Sometime in the 2000s, I became hooked on an online video game called “Pac-Mondrian.” It was like “Pac-Man” — you gobbled dots while running from ghosts — but replaced that game’s grid labyrinth with Piet Mondrian’s “Broadway Boogie Woogie.” Very droll. Surprisingly addictive.
When he painted “Broadway Boogie Woogie” in 1942-1943, Mondrian (1872-1944) had been living in New York City for just over two years. The Dutch artist was in his early 70s. Like many other European artists, he had fled the war in Europe, finding refuge in London and then in New York. On his very first night in Manhattan, he was introduced to boogie-woogie music and fell in love with it.
Early forms of boogie-woogie — by Pinetop Smith, for instance — had lyrics that doubled as instructions with a binary dynamic — on/off, move/don’t move:
“Now, when I tell you to hold yourself, you get ready to stop, and don’t move a peg. And when I say get it, I want you to shake that thing.”
In a similar spirit, Mondrian’s “Broadway Boogie Woogie” was a kind of algorithmic translation of music and dance into imagery.
“All art constantly aspires toward the condition of music,” wrote the critic Walter Pater. Mondrian’s painting, which hangs in the Museum of Modern Art in New York, would seem to bear that out. But playing “Pac-Mondrian” made me wonder whether Mondrian wasn’t also aspiring to — or at least paving the way for — the digital.
Think about it. His art reduced empirical things — apple trees, waves on water — to a binary language of vertical and horizontal lines. This process of distillation gradually led to his compact yet open, modular language of vertical and horizontal lines and colored rectangles.
Mondrian was raised by strict Protestants. He carried spiritualist, even monastic tendencies into his adulthood, and like his 17th-century compatriot, the rationalist philosopher Baruch Spinoza, he discerned a link between geometry and ethics. He purged his paintings not only of spatial illusion, but also hierarchy. No one aspect of the composition was to be more important than another. Within his rectilinear framework, Mondrian arranged colors — usually red, yellow and blue along with black, white and gray — to construct images that, still today, give off a feeling of astonishing lucidity and “rightness.”
Mondrian’s motto — “each element is determined by its contrary” — drew on Hegel’s dialectics, according to which oppositions pitted against one another result not in stasis but in constant evolution. “It is in human nature to love a static balance,” Mondrian wrote. “The great struggle, and the one which every artist must undertake, is to annihilate a static equilibrium.”

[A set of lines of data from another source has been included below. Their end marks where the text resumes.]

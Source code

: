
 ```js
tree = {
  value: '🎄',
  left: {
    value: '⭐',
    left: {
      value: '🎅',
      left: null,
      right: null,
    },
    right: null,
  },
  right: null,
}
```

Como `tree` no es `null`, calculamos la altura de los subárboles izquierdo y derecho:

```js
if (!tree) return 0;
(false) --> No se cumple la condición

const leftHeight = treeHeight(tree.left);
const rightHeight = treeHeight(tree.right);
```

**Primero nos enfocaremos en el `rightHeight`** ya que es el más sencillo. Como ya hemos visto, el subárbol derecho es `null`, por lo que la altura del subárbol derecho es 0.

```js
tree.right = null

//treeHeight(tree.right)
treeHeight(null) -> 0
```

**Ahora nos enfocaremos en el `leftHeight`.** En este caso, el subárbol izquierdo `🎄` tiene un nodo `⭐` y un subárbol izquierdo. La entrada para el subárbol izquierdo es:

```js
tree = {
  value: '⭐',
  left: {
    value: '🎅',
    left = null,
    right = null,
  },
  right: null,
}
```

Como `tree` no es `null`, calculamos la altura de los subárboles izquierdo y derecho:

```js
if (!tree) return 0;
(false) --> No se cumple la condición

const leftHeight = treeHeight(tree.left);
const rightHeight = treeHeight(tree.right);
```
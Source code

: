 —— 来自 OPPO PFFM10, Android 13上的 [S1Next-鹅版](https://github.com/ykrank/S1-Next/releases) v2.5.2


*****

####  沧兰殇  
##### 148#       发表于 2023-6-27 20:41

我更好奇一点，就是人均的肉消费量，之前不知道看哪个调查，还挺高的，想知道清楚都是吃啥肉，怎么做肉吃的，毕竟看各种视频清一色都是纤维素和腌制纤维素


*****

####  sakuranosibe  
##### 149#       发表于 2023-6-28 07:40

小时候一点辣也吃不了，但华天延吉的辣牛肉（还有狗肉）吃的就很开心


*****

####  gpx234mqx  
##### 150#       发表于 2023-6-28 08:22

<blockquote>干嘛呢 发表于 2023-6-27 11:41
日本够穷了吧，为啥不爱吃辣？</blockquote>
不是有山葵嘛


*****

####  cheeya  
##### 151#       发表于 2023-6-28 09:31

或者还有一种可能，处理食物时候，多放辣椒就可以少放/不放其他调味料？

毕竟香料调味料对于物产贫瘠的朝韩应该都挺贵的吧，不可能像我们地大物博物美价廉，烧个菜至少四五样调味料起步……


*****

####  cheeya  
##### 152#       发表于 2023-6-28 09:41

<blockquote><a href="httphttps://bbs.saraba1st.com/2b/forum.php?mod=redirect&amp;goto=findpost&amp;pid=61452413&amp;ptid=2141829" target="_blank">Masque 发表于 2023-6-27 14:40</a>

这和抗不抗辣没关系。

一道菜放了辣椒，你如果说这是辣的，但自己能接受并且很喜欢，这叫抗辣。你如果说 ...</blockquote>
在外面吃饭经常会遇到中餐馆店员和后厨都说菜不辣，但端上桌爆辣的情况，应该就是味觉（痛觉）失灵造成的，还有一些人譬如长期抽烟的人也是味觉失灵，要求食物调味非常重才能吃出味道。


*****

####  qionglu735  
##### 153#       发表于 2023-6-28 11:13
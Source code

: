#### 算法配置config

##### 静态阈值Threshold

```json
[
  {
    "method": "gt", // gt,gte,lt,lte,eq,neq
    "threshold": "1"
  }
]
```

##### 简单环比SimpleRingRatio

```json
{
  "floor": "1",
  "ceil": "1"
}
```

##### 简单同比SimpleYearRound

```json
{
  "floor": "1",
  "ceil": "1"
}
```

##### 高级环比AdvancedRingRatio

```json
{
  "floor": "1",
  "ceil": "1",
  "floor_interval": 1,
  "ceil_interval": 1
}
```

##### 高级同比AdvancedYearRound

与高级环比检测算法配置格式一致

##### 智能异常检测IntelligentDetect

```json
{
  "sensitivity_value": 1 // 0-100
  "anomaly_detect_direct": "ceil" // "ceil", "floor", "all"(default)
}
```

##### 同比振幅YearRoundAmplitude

Of course, when you’re in their presence, Mondrian’s paintings don’t feel at all digital. You notice instead just how much he loved paint. His brushstrokes animated surfaces that would otherwise feel dead. In London, the critic Herbert Read watched him at work in his “immaculate white cell” and wondered why he kept going over one black line. Was it about adjusting the line’s width? No, said Mondrian. “It was a question of its intensity,” explained Read, “which could only be achieved by repeated applications of the paint.”

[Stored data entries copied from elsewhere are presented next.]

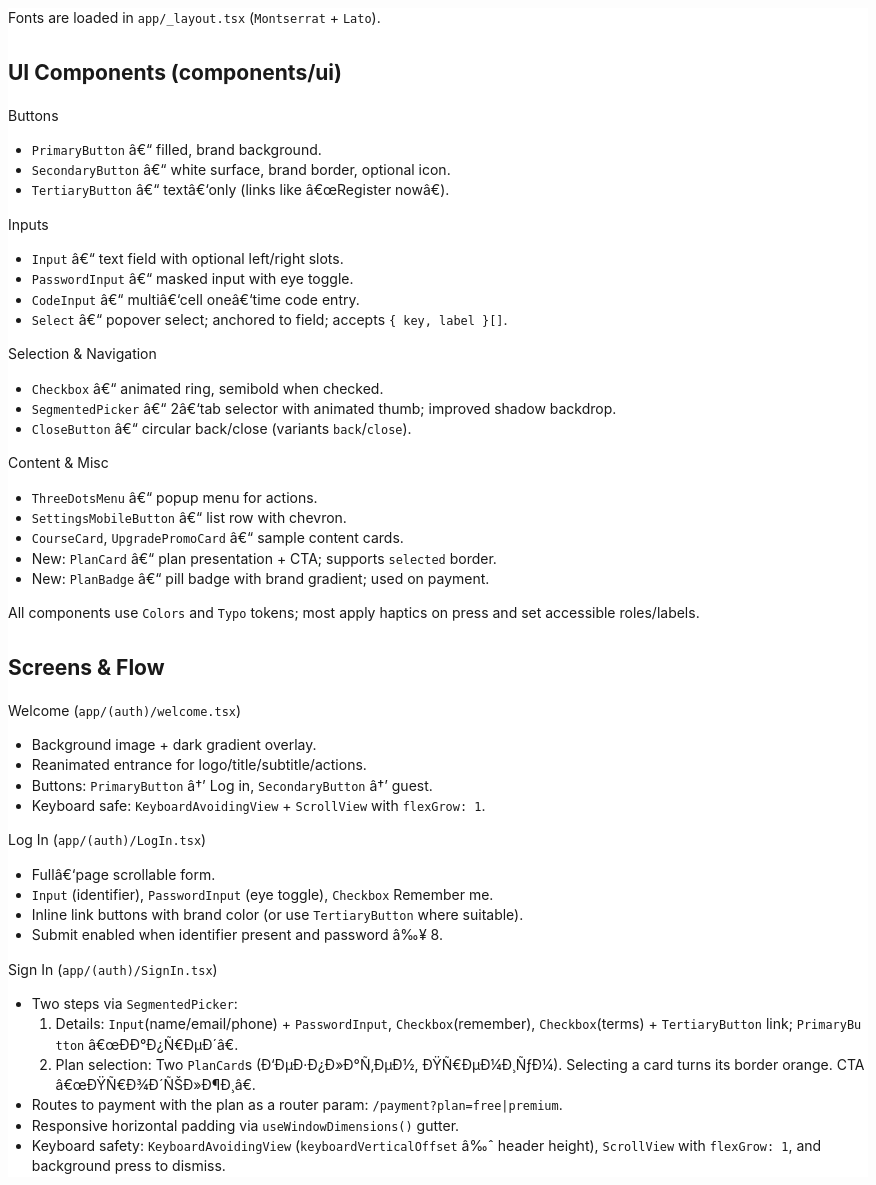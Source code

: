 Fonts are loaded in `app/_layout.tsx` (`Montserrat` + `Lato`).

## UI Components (components/ui)

Buttons
- `PrimaryButton` â€“ filled, brand background.
- `SecondaryButton` â€“ white surface, brand border, optional icon.
- `TertiaryButton` â€“ textâ€‘only (links like â€œRegister nowâ€).

Inputs
- `Input` â€“ text field with optional left/right slots.
- `PasswordInput` â€“ masked input with eye toggle.
- `CodeInput` â€“ multiâ€‘cell oneâ€‘time code entry.
- `Select` â€“ popover select; anchored to field; accepts `{ key, label }[]`.

Selection & Navigation
- `Checkbox` â€“ animated ring, semibold when checked.
- `SegmentedPicker` â€“ 2â€‘tab selector with animated thumb; improved shadow backdrop.
- `CloseButton` â€“ circular back/close (variants `back`/`close`).

Content & Misc
- `ThreeDotsMenu` â€“ popup menu for actions.
- `SettingsMobileButton` â€“ list row with chevron.
- `CourseCard`, `UpgradePromoCard` â€“ sample content cards.
- New: `PlanCard` â€“ plan presentation + CTA; supports `selected` border.
- New: `PlanBadge` â€“ pill badge with brand gradient; used on payment.

All components use `Colors` and `Typo` tokens; most apply haptics on press and set accessible roles/labels.

## Screens & Flow

Welcome (`app/(auth)/welcome.tsx`)
- Background image + dark gradient overlay.
- Reanimated entrance for logo/title/subtitle/actions.
- Buttons: `PrimaryButton` â†’ Log in, `SecondaryButton` â†’ guest.
- Keyboard safe: `KeyboardAvoidingView` + `ScrollView` with `flexGrow: 1`.

Log In (`app/(auth)/LogIn.tsx`)
- Fullâ€‘page scrollable form.
- `Input` (identifier), `PasswordInput` (eye toggle), `Checkbox` Remember me.
- Inline link buttons with brand color (or use `TertiaryButton` where suitable).
- Submit enabled when identifier present and password â‰¥ 8.

Sign In (`app/(auth)/SignIn.tsx`)
- Two steps via `SegmentedPicker`:
  1) Details: `Input`(name/email/phone) + `PasswordInput`, `Checkbox`(remember), `Checkbox`(terms) + `TertiaryButton` link; `PrimaryButton` â€œÐÐ°Ð¿Ñ€ÐµÐ´â€.
  2) Plan selection: Two `PlanCard`s (Ð‘ÐµÐ·Ð¿Ð»Ð°Ñ‚ÐµÐ½, ÐŸÑ€ÐµÐ¼Ð¸ÑƒÐ¼). Selecting a card turns its border orange. CTA â€œÐŸÑ€Ð¾Ð´ÑŠÐ»Ð¶Ð¸â€.
- Routes to payment with the plan as a router param: `/payment?plan=free|premium`.
- Responsive horizontal padding via `useWindowDimensions()` gutter.
- Keyboard safety: `KeyboardAvoidingView` (`keyboardVerticalOffset` â‰ˆ header height), `ScrollView` with `flexGrow: 1`, and background press to dismiss.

These sensuous aspects — the painting’s facture, the colors’ intensity — are as important, in their way, as Mondrian’s organization of form and space. In fact, the tension in Mondrian’s work between rationality and sensuousness led the critic David Sylvester to detect in it a “suppressed violence.”

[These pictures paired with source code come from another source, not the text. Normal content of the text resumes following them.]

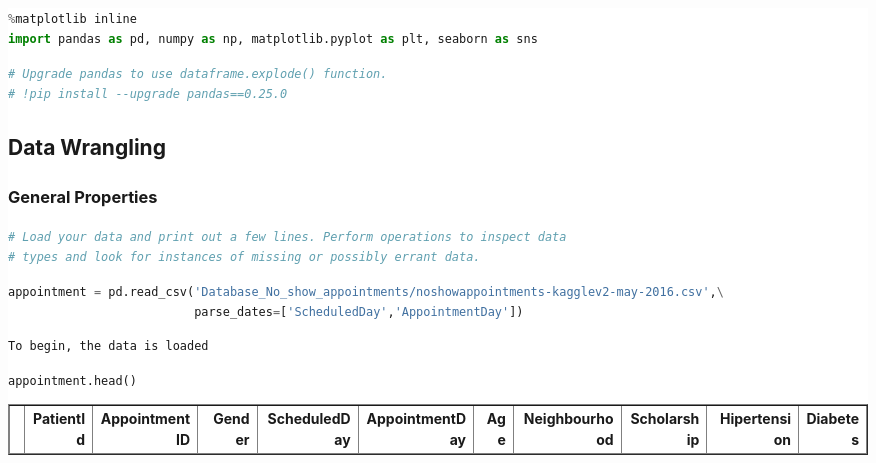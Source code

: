 

```python
%matplotlib inline
import pandas as pd, numpy as np, matplotlib.pyplot as plt, seaborn as sns

```


```python
# Upgrade pandas to use dataframe.explode() function. 
# !pip install --upgrade pandas==0.25.0
```

<a id='wrangling'></a>
## Data Wrangling


### General Properties



```python
# Load your data and print out a few lines. Perform operations to inspect data
# types and look for instances of missing or possibly errant data.
```


```python
appointment = pd.read_csv('Database_No_show_appointments/noshowappointments-kagglev2-may-2016.csv',\
                          parse_dates=['ScheduledDay','AppointmentDay'])

```

`To begin, the data is loaded`


```python
appointment.head()
```




<div>
<style scoped>
    .dataframe tbody tr th:only-of-type {
        vertical-align: middle;
    }

    .dataframe tbody tr th {
        vertical-align: top;
    }

    .dataframe thead th {
        text-align: right;
    }
</style>
<table border="1" class="dataframe">
  <thead>
    <tr style="text-align: right;">
      <th></th>
      <th>PatientId</th>
      <th>AppointmentID</th>
      <th>Gender</th>
      <th>ScheduledDay</th>
      <th>AppointmentDay</th>
      <th>Age</th>
      <th>Neighbourhood</th>
      <th>Scholarship</th>
      <th>Hipertension</th>
      <th>Diabetes</th>
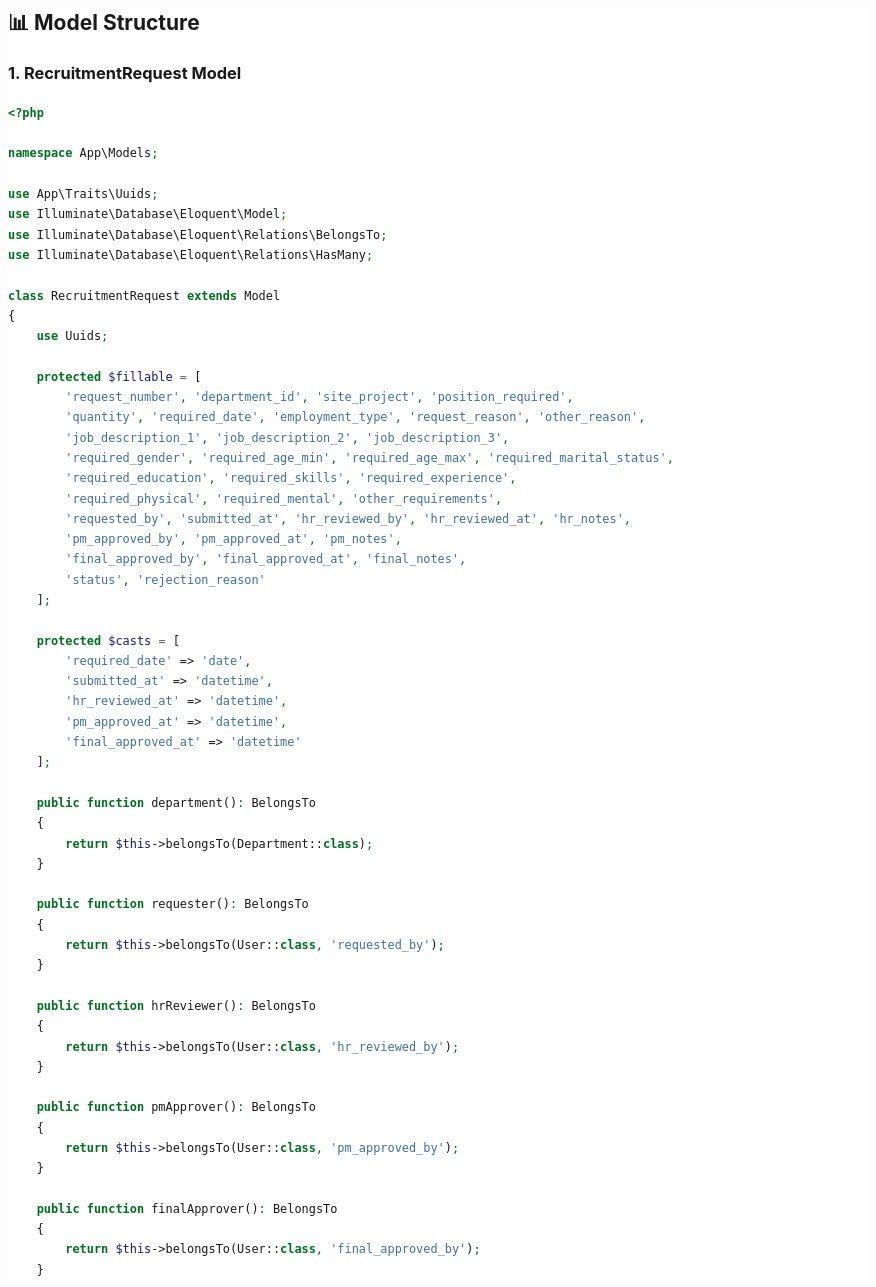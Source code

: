 ## 📊 Model Structure

### 1. RecruitmentRequest Model

```php
<?php

namespace App\Models;

use App\Traits\Uuids;
use Illuminate\Database\Eloquent\Model;
use Illuminate\Database\Eloquent\Relations\BelongsTo;
use Illuminate\Database\Eloquent\Relations\HasMany;

class RecruitmentRequest extends Model
{
    use Uuids;

    protected $fillable = [
        'request_number', 'department_id', 'site_project', 'position_required',
        'quantity', 'required_date', 'employment_type', 'request_reason', 'other_reason',
        'job_description_1', 'job_description_2', 'job_description_3',
        'required_gender', 'required_age_min', 'required_age_max', 'required_marital_status',
        'required_education', 'required_skills', 'required_experience',
        'required_physical', 'required_mental', 'other_requirements',
        'requested_by', 'submitted_at', 'hr_reviewed_by', 'hr_reviewed_at', 'hr_notes',
        'pm_approved_by', 'pm_approved_at', 'pm_notes',
        'final_approved_by', 'final_approved_at', 'final_notes',
        'status', 'rejection_reason'
    ];

    protected $casts = [
        'required_date' => 'date',
        'submitted_at' => 'datetime',
        'hr_reviewed_at' => 'datetime',
        'pm_approved_at' => 'datetime',
        'final_approved_at' => 'datetime'
    ];

    public function department(): BelongsTo
    {
        return $this->belongsTo(Department::class);
    }

    public function requester(): BelongsTo
    {
        return $this->belongsTo(User::class, 'requested_by');
    }

    public function hrReviewer(): BelongsTo
    {
        return $this->belongsTo(User::class, 'hr_reviewed_by');
    }

    public function pmApprover(): BelongsTo
    {
        return $this->belongsTo(User::class, 'pm_approved_by');
    }

    public function finalApprover(): BelongsTo
    {
        return $this->belongsTo(User::class, 'final_approved_by');
    }
```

Mondrian appealed to Americans in part because his aesthetic dovetailed with the Dutch Pennsylvania and Shaker traditions of surface tension and simplicity, and with Frank Lloyd Wright, whose architecture transposed the hubris of verticality into the harmoniousness of horizontality.
His paintings always had rhythm, and when he arrived in America, he was by no means a newcomer to jazz and modern dance. (There’s a 1930 painting in New Haven, Conn., called “Fox Trot.”) But “Broadway Boogie Woogie,” which is as seminal to modern art as “Pac-Man” is to gaming, was a late-career revolution. Harnessing the stop-start rhythms of Manhattan’s stupendous streets — and specifically, it’s jazziest street, Broadway — it represented a new level of ambition in Mondrian’s decades-long effort to use a severe-seeming language to express movement, uplift and joy.
The makers of “Pac-Mondrian” tapped into that same spirit. Last time I checked, alas, it had disappeared from the Internet.